Macrophage infiltration into adipose tissue, associated with obesity, is thought to contribute to abnormal adipose tissue remodeling, low‐grade inflammation, and insulin resistance. Medium conditioned by macrophages (MacCM) inhibits 3T3‐L1 and human adipocyte differentiation, as well as early adipogenic cell cycle events including MCE and retinoblastoma protein (Rb) phosphorylation.
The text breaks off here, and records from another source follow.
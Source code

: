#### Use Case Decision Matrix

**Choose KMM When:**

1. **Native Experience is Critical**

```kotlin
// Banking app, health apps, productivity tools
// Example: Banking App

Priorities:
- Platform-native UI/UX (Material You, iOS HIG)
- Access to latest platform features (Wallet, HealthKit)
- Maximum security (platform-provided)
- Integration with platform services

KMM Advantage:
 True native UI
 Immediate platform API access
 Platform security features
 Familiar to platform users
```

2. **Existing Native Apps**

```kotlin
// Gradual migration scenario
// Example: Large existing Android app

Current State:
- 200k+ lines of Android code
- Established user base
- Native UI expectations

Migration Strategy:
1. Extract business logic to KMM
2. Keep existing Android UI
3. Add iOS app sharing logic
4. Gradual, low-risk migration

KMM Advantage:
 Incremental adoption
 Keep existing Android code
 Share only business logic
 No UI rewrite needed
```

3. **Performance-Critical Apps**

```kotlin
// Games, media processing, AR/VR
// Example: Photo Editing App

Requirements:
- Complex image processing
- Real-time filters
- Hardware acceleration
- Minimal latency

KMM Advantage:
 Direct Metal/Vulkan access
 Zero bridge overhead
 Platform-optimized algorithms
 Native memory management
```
Our objective was to determine if the inhibition of Rb phosphorylation was linked to changes in cell cycle‐related proteins. We treated 3T3‐L1 preadipocytes with adipogenic inducers for 24 h in control medium versus J774A.1‐MacCM. The differentiation‐induced mRNA and protein expression of cyclin A, an activator of cyclin‐dependent kinase (cdk) 2 which phosphorylates Rb, was inhibited by 82% and 73%, respectively, by J774A.1‐MacCM; adipogenic expression of Myc, a transcriptional regulator of cyclin A, was also suppressed significantly. Consistent with the reduction in cyclin A levels, the activation of cdk2 by adipogenic inducers was inhibited by 75% by J774A.1‐MacCM. J774A.1‐MacCM also lowered levels of cyclins D1 and D2. Inhibition studies demonstrated that platelet‐derived growth factor, an anti‐adipogenic factor found in J774A.1‐MacCM, was not responsible for the inhibitory effect on differentiation. The anti‐adipogenic effect of J774A.1‐MacCM was resistant to proteinase K and heat treatment, and was present in a <3 kDa fraction. Our data indicate that J774A.1‐MacCM interferes with the upregulation of cyclin A levels and cdk2 activity that are required for Rb phosphorylation and MCE in 3T3‐L1 adipogenesis. J. Cell. Physiol. 226: 2297–2306, 2011. © 2010 Wiley‐Liss, Inc.